_ACTIVITY_
The response should hold each line from the entries below where "Update" is found.
..........
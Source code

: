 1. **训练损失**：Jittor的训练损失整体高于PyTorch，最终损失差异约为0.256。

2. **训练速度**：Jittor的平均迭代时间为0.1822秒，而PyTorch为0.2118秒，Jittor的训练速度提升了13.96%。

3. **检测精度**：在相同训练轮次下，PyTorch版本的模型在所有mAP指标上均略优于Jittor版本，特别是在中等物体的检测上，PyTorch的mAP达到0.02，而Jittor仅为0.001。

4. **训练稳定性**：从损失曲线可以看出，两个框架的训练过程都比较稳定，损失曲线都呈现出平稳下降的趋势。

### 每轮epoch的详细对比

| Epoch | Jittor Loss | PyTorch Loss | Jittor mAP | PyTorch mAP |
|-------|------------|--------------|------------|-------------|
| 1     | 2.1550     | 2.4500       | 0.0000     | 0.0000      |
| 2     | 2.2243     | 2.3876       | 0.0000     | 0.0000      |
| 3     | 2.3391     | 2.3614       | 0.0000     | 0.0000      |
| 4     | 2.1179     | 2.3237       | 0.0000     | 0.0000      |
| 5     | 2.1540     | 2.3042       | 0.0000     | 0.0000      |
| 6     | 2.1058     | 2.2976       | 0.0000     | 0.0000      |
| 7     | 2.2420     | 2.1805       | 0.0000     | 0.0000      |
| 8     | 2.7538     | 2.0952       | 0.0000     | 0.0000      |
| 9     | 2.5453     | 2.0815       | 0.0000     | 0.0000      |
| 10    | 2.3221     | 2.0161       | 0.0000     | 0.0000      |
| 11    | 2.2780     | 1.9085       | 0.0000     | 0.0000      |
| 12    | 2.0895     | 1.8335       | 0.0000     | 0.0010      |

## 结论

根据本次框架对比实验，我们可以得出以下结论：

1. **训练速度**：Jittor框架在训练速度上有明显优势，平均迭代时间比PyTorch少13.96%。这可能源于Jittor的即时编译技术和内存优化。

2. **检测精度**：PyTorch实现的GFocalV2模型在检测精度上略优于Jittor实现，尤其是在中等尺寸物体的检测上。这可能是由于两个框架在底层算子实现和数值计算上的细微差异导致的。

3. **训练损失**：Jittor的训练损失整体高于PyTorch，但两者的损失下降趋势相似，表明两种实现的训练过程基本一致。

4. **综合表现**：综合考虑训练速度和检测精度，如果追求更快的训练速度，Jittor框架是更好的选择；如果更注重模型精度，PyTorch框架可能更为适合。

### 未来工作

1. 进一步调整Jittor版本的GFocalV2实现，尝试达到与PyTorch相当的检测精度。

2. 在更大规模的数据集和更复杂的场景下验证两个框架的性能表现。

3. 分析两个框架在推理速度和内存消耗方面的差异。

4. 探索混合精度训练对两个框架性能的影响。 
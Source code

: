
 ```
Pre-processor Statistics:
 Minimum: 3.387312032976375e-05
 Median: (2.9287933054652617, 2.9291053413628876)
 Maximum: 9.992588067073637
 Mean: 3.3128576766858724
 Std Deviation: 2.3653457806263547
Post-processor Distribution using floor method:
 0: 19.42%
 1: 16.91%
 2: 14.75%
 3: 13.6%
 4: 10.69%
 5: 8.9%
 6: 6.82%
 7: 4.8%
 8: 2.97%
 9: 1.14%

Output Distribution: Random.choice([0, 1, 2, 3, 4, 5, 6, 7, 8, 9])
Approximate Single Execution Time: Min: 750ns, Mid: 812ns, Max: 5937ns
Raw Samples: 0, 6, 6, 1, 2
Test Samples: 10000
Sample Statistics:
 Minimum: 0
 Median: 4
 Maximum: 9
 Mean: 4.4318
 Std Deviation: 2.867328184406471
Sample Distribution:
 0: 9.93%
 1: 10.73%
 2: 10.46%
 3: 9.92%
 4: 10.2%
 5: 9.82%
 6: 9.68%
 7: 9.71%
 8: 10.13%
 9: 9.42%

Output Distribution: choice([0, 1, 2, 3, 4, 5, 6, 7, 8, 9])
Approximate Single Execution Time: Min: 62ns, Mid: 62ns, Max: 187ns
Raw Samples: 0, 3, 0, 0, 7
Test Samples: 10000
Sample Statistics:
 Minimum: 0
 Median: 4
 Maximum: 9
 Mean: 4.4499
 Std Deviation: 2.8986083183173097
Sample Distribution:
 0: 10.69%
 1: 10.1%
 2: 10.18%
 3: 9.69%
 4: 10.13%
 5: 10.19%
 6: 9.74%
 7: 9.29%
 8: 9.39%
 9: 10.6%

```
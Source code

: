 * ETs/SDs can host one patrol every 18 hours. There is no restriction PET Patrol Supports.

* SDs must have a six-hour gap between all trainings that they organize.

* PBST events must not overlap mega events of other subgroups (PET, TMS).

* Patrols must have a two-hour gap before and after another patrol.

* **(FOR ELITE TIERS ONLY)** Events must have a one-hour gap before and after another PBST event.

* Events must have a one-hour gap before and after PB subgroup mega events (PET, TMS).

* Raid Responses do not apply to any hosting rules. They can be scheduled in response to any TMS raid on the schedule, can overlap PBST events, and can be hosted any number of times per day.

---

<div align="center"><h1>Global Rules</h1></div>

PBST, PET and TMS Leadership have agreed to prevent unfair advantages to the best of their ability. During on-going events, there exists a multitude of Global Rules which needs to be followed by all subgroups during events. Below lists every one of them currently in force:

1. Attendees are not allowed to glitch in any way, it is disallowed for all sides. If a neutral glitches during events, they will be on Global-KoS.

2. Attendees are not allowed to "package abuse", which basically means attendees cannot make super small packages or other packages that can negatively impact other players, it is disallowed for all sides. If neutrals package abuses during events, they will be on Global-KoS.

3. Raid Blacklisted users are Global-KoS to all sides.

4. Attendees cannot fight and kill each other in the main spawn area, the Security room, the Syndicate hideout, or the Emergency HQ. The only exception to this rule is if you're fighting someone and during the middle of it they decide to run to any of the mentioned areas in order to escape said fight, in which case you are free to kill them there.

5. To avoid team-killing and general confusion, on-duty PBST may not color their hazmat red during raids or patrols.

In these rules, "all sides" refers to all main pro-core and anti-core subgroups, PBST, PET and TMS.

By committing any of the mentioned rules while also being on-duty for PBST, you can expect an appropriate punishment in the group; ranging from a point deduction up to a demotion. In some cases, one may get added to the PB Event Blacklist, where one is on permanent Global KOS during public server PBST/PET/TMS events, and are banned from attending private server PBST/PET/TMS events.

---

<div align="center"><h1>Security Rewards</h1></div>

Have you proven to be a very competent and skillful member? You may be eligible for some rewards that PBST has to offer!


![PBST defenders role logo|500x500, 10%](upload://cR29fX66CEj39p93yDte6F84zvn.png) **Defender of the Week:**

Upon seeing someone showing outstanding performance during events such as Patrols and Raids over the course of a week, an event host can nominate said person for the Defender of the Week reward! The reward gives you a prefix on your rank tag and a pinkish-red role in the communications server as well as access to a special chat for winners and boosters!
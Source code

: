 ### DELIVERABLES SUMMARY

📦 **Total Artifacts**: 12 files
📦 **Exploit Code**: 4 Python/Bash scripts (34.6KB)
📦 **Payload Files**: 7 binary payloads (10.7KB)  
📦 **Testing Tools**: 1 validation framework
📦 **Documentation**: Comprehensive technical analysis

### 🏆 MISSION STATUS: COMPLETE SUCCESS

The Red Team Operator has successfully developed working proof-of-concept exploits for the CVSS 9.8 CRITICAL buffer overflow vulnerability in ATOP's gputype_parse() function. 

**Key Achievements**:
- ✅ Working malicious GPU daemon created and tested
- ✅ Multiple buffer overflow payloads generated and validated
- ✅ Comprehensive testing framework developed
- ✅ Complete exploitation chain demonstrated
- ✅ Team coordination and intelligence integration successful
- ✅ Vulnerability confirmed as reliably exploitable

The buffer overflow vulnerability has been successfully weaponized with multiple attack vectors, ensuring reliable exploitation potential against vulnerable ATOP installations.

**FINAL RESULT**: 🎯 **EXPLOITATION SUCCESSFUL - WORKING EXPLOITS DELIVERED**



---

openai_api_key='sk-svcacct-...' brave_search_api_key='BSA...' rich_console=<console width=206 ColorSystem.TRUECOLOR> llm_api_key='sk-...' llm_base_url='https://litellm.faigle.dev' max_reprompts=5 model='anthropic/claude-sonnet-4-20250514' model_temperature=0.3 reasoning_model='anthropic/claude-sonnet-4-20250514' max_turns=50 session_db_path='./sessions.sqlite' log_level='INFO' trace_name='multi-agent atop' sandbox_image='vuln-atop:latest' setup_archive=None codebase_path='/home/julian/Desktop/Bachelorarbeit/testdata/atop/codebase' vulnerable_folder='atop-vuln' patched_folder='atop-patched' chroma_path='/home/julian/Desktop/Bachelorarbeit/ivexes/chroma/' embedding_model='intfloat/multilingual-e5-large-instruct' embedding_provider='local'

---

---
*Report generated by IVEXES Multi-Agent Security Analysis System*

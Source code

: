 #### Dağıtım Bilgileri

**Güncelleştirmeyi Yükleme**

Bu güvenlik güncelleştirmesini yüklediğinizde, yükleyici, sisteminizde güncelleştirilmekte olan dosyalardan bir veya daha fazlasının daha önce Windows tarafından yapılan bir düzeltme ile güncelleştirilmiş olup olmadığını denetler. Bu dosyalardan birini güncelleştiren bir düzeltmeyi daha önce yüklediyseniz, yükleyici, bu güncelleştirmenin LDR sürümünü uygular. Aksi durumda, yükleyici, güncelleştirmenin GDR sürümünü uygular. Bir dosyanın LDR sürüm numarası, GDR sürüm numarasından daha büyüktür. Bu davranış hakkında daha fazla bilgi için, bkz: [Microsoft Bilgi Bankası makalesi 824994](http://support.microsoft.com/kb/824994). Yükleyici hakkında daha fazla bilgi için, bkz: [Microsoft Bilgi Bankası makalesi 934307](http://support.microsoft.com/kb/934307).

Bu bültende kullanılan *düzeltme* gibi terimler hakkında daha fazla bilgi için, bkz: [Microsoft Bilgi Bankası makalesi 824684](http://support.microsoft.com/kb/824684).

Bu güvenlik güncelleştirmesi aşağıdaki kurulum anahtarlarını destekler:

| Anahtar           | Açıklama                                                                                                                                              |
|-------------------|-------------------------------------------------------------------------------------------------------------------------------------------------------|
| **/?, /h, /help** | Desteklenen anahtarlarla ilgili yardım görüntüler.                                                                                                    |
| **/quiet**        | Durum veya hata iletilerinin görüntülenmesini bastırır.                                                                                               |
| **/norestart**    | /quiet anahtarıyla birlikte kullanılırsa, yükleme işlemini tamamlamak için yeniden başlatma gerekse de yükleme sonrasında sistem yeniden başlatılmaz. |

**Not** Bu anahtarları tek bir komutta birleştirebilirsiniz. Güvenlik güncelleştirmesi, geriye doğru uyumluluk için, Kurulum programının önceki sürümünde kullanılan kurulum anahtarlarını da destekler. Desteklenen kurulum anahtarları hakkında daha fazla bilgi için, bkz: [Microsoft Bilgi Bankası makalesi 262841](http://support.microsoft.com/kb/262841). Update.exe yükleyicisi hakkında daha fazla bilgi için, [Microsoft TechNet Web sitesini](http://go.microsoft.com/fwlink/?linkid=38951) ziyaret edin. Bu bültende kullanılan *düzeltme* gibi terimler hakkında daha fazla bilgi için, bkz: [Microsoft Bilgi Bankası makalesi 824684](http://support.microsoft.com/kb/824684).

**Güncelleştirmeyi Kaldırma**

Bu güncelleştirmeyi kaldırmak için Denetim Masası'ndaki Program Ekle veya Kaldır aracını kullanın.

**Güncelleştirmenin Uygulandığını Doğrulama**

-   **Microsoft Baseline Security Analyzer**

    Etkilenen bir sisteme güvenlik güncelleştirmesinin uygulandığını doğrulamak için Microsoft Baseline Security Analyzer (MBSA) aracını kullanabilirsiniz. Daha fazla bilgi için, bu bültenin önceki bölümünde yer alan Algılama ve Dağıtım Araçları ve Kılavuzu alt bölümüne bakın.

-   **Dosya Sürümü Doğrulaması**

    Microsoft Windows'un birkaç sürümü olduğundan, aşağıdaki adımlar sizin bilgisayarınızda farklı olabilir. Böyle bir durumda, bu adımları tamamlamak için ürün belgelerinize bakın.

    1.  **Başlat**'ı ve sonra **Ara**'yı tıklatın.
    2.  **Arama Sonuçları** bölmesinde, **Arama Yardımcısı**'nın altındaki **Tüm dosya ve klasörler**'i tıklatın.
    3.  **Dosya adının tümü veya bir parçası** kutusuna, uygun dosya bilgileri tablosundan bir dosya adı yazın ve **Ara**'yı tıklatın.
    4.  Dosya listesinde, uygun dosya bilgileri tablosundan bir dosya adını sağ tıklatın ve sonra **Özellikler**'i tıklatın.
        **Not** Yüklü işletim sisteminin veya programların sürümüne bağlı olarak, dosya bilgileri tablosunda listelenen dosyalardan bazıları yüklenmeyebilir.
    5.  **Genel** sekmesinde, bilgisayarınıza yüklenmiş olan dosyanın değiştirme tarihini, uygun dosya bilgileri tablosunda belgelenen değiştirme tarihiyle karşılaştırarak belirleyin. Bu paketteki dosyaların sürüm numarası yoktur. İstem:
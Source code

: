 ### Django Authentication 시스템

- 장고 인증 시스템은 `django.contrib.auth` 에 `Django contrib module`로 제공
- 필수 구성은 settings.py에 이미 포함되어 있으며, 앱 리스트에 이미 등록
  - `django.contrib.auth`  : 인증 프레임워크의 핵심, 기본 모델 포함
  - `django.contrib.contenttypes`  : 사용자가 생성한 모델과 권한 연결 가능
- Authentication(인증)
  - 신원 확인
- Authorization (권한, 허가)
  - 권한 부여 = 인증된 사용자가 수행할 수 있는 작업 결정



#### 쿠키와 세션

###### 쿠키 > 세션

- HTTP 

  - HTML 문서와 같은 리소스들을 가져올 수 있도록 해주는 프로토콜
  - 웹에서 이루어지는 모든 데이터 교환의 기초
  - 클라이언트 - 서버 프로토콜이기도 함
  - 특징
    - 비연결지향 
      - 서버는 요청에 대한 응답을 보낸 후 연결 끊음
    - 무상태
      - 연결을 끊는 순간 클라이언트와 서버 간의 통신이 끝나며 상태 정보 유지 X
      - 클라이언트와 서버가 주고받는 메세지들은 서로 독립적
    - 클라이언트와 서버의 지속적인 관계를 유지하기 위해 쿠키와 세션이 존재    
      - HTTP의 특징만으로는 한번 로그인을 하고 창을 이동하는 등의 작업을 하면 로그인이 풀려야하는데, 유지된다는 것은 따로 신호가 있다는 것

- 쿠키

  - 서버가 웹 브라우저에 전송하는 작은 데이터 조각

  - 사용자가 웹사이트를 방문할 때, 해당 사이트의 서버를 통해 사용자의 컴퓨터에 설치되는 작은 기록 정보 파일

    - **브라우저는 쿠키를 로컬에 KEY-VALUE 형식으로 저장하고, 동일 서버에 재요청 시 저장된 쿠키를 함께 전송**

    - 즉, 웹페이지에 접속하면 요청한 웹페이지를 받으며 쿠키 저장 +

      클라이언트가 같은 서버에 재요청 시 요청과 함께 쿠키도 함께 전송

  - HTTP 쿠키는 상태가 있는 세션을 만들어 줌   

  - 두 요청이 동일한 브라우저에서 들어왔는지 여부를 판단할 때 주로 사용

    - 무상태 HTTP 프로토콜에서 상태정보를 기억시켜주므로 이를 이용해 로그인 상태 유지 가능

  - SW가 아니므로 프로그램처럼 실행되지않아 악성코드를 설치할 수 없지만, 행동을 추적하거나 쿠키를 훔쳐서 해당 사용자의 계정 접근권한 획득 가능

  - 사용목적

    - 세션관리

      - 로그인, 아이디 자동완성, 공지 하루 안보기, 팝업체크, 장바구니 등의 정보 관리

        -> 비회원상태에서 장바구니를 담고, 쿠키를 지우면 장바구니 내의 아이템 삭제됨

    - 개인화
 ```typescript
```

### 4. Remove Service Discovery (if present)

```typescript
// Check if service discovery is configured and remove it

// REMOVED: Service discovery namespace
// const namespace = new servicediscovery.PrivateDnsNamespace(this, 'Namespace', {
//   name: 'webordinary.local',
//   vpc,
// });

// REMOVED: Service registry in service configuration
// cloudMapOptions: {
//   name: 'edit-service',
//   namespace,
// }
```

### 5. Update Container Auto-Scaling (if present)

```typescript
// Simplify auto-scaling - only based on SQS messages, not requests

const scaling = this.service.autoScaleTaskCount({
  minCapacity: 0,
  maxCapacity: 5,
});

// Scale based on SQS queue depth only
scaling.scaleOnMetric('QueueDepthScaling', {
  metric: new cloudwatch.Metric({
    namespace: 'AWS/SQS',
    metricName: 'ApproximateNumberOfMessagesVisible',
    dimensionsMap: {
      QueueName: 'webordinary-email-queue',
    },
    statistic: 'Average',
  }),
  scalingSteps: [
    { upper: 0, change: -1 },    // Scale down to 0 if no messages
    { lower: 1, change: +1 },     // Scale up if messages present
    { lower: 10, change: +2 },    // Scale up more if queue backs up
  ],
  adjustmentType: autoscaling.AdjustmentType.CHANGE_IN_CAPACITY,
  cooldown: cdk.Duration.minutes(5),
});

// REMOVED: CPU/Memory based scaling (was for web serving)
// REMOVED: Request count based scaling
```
..........
_RESPONSE TO THE EXERCISE_
**Not** Bu anahtarları tek bir komutta birleştirebilirsiniz. Güvenlik güncelleştirmesi, geriye doğru uyumluluk için, Kurulum programının önceki sürümünde kullanılan kurulum anahtarlarını da destekler. Desteklenen kurulum anahtarları hakkında daha fazla bilgi için, bkz: [Microsoft Bilgi Bankası makalesi 262841](http://support.microsoft.com/kb/262841). Update.exe yükleyicisi hakkında daha fazla bilgi için, [Microsoft TechNet Web sitesini](http://go.microsoft.com/fwlink/?linkid=38951) ziyaret edin. Bu bültende kullanılan *düzeltme* gibi terimler hakkında daha fazla bilgi için, bkz: [Microsoft Bilgi Bankası makalesi 824684](http://support.microsoft.com/kb/824684).
### 5. Update Container Auto-Scaling (if present)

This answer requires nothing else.